State how many lines in the listing below include the word "directions", and add nothing besides the number.

### The data
◇ ◇ ◇ ◇ ◇ ◇ ◇
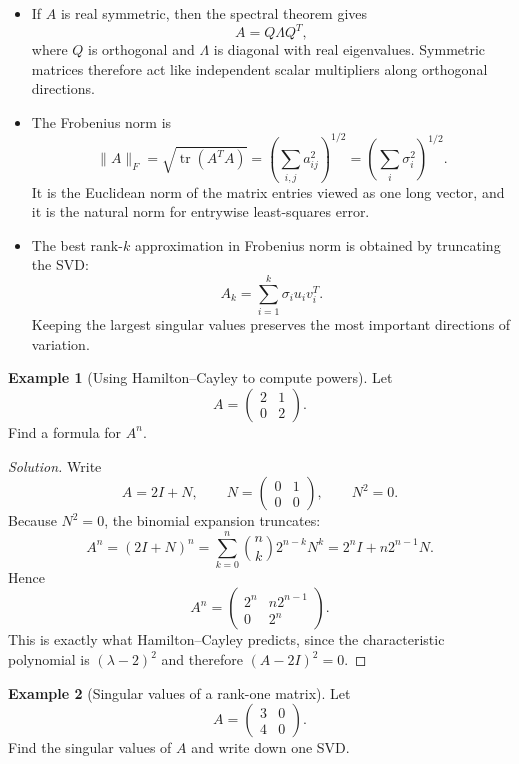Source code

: \documentclass[11pt]{article}
\theoremstyle{definition}
\newtheorem{example}{Example}[section]
\newcommand{\trace}{\operatorname{tr}}
\begin{document}
\begin{itemize}
    \item If $A$ is real symmetric, then the spectral theorem gives
    \[
        A=Q\Lambda Q^T,
    \]
    where $Q$ is orthogonal and $\Lambda$ is diagonal with real eigenvalues. Symmetric matrices therefore act like independent scalar multipliers along orthogonal directions.
    \item The Frobenius norm is
    \[
        \|A\|_F=\sqrt{\trace(A^TA)}=\left(\sum_{i,j} a_{ij}^2\right)^{1/2}=\left(\sum_i \sigma_i^2\right)^{1/2}.
    \]
    It is the Euclidean norm of the matrix entries viewed as one long vector, and it is the natural norm for entrywise least-squares error.
    \item The best rank-$k$ approximation in Frobenius norm is obtained by truncating the SVD:
    \[
        A_k=\sum_{i=1}^k \sigma_i u_i v_i^T.
    \]
    Keeping the largest singular values preserves the most important directions of variation.
\end{itemize}

\begin{example}[Using Hamilton--Cayley to compute powers]
Let
\[
A=\begin{pmatrix}2&1\\0&2\end{pmatrix}.
\]
Find a formula for $A^n$.
\end{example}

\begin{proof}[Solution]
Write
\[
A=2I+N, \qquad N=\begin{pmatrix}0&1\\0&0\end{pmatrix}, \qquad N^2=0.
\]
Because $N^2=0$, the binomial expansion truncates:
\[
A^n=(2I+N)^n=\sum_{k=0}^n \binom{n}{k}2^{n-k}N^k = 2^n I + n2^{n-1}N.
\]
Hence
\[
A^n=
\begin{pmatrix}
2^n & n2^{n-1} \\
0 & 2^n
\end{pmatrix}.
\]
This is exactly what Hamilton--Cayley predicts, since the characteristic polynomial is $(\lambda-2)^2$ and therefore $(A-2I)^2=0$.
\end{proof}

\begin{example}[Singular values of a rank-one matrix]
Let
\[
A=\begin{pmatrix}3&0\\4&0\end{pmatrix}.
\]
Find the singular values of $A$ and write down one SVD.
\end{example}
\end{document}
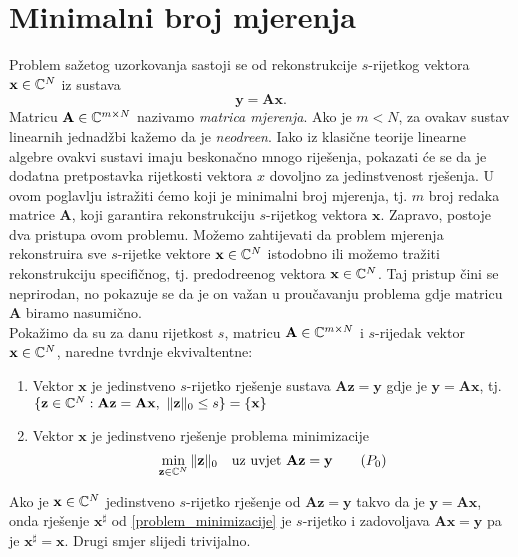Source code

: \documentclass[a4paper,twoside,12pt]{memoir} %
\newcommand{\vect}[1]{\mathbf{#1}}
\renewcommand{\vec}{\vect}
\newcommand{\norm}[1]{\|{#1}\|}
\begin{document}
\section[Minimalni broj mjerenja][Minimalni broj mjerenja]{Minimalni broj mjerenja}
Problem sa\v{z}etog uzorkovanja sastoji se od rekonstrukcije $s$-rijetkog vektora $\vec{x} \in \C^N$ iz sustava
\[\vec{y} = \vec{A}\vec{x}.\]
Matricu $\vec{A} \in \C^{m\times N}$ nazivamo \textit{matrica mjerenja}. Ako je $m < N$, za ovakav sustav linearnih jednad\v{z}bi ka\v{z}emo da je \textit{neodre\dj en}. Iako iz klasi\v{c}ne teorije linearne algebre ovakvi sustavi imaju beskona\v{c}no mnogo rije\v{s}enja, pokazati \'ce se da je dodatna pretpostavka rijetkosti vektora $x$ dovoljno za jedinstvenost rje\v{s}enja. U ovom poglavlju istra\v{z}iti \'cemo koji je minimalni broj mjerenja, tj. $m$ broj redaka matrice $\vec{A}$, koji garantira rekonstrukciju $s$-rijetkog vektora $\vec{x}$. Zapravo, postoje dva pristupa ovom problemu. Mo\v{z}emo zahtijevati da problem mjerenja rekonstruira sve $s$-rijetke vektore $\vec{x} \in \C^N$ istodobno ili mo\v{z}emo tra\v{z}iti rekonstrukciju specifi\v{c}nog, tj. predodre\dj enog vektora $\vec{x} \in \C^N$. Taj pristup \v{c}ini se neprirodan, no pokazuje se da je on va\v{z}an u prou\v{c}avanju problema gdje matricu $\vec{A}$ biramo nasumi\v{c}no. \\ 
\indent Poka\v{z}imo da su za danu rijetkost $s$, matricu $\vec{A} \in \C^{m \times N}$ i $s$-rijedak vektor $\vec{x} \in \C^N$, naredne tvrdnje ekvivaltentne: 
\begin{enumerate}
    \item Vektor $\vec{x}$ je jedinstveno $s$-rijetko rje\v{s}enje sustava $\vec{A}\vec{z}=\vec{y}$ gdje je $\vec{y} = \vec{Ax}$, tj. $\{\vec{z} \in \C^N : \vec{A}\vec{z}= \vec{A}\vec{x},\ \norm{\vec{z}}_0 \leq s\} = \{\vec{x}\}$
    \item Vektor $\vec{x}$ je jedinstveno rje\v{s}enje problema minimizacije
        \begin{equation}\label{problem_minimizacije}
            \min\limits_{\vec{z} \in \C^N} \norm{\vec{z}}_0\quad \text{uz uvjet}\ \vec{Az} = \vec y \tag{$P_{0}$}
        \end{equation}
\end{enumerate}
Ako je $\vec{x} \in \C^N$ jedinstveno $s$-rijetko rje\v{s}enje od $\vec{Az} = \vec y$ takvo da je $\vec y = \vec{Ax}$, onda rje\v{s}enje $\vec x^{\sharp}$ od \eqref{problem_minimizacije} je $s$-rijetko i zadovoljava $\vec{Ax} = \vec y$ pa je $\vec x^\sharp = \vec x$. Drugi smjer slijedi trivijalno.
\end{document}
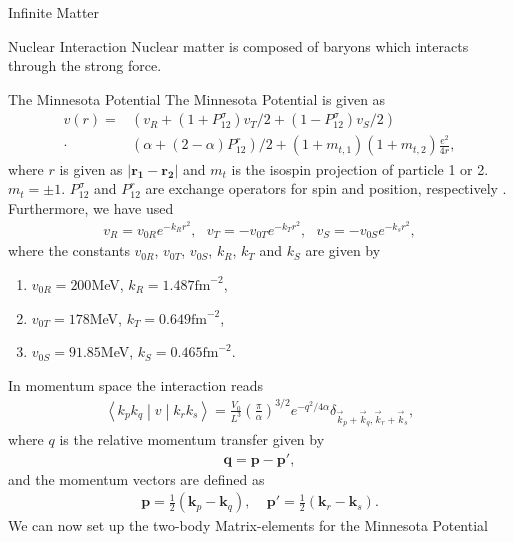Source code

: \documentclass[twoside,english]{uiofysmaster}
\begin{document}
\begin{chapter}{Infinite Matter}
	\begin{section}{Nuclear Interaction}
		Nuclear matter is composed of baryons which interacts through the strong force. 
		
		\begin{subsection}{The Minnesota Potential}
			The Minnesota Potential is given as
			\begin{align}
				v(r) = &\left(v_R + (1 + P_{12}^\sigma) v_T/2 + (1 - P_{12}^\sigma) v_S/2 \right) \\
					   \cdot &\left( \alpha + (2- \alpha)P_{12}^r \right)/2 + (1+m_{t,1})(1+m_{t,2})\frac{e^2}{4r}, \nonumber
			\end{align}
			where $r$ is given as $\left| \mathbf{r_1} - \mathbf{r_2} \right|$ and $m_t$ is the isospin projection of particle 1 or 2. $m_t = \pm 1$. 
			$P_{12}^\sigma $ and $P_{12}^r$ are exchange operators for spin and position, respectively \cite{Baardsen}. Furthermore, we have used
			\begin{align} 
				v_R = v_{0R}e^{-k_R r^2}, \:\:\: v_T = -v_{0T} e^{-k_Tr^2}, \:\:\: v_S = -v_{0S}e^{-k_sr^2},
			\end{align}
			where the constants $v_{0R}$, $v_{0T}$, $v_{0S}$, $k_R$, $k_T$ and $k_S$ are given by \cite{Thompson1977}
			\begin{enumerate}
				\item $v_{0R} = 200$MeV,  $k_R = 1.487 \text{fm}^{-2}$,
				\item $v_{0T} = 178$MeV,  $k_T = 0.649 \text{fm}^{-2}$,
				\item $v_{0S} = 91.85$MeV, $k_S = 0.465 \text{fm}^{-2}$.
			\end{enumerate}
In momentum space the interaction reads
			\begin{align}
			 	\left<k_p k_q \middle| v \middle| k_r k_s \right> = \frac{V_0}{L^3} \left(\frac{\pi}{\alpha}\right)^{3/2} e^{-q^2 / 4 \alpha} \delta_{\vec k_p + \vec k_q, \vec k_r + \vec k_s},
			\end{align}
			where $q$ is the relative momentum transfer given by 
			\begin{align}
				\mathbf{q} = \mathbf{p} - \mathbf{p'},
			\end{align}
			and the momentum vectors are defined as
			\begin{align}
				\mathbf{p} = \frac{1}{2} (\mathbf{k}_p - \mathbf{k}_q), \:\:\:\:\: \mathbf{p'} = \frac{1}{2}(\mathbf{k}_r- \mathbf{k}_s).
			\end{align}
			We can now set up the two-body Matrix-elements for the Minnesota Potential

\end{subsection}
\end{section}
\end{chapter}
\end{document}
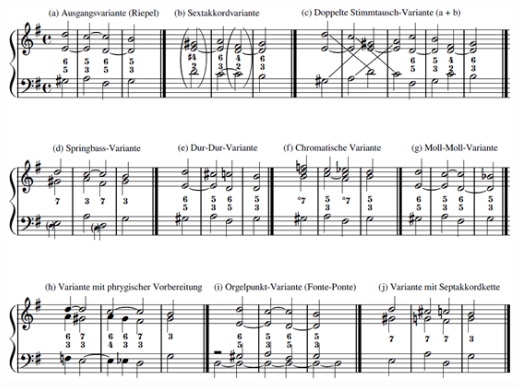 \documentclass[11pt, openany]{article}
\begin{document}
\begin{center}
\includegraphics[scale=1]{fontevar.png}
\end{center}
\end{document}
◇ ◇ ◇ ◇ ◇ ◇ ◇
### Task response
2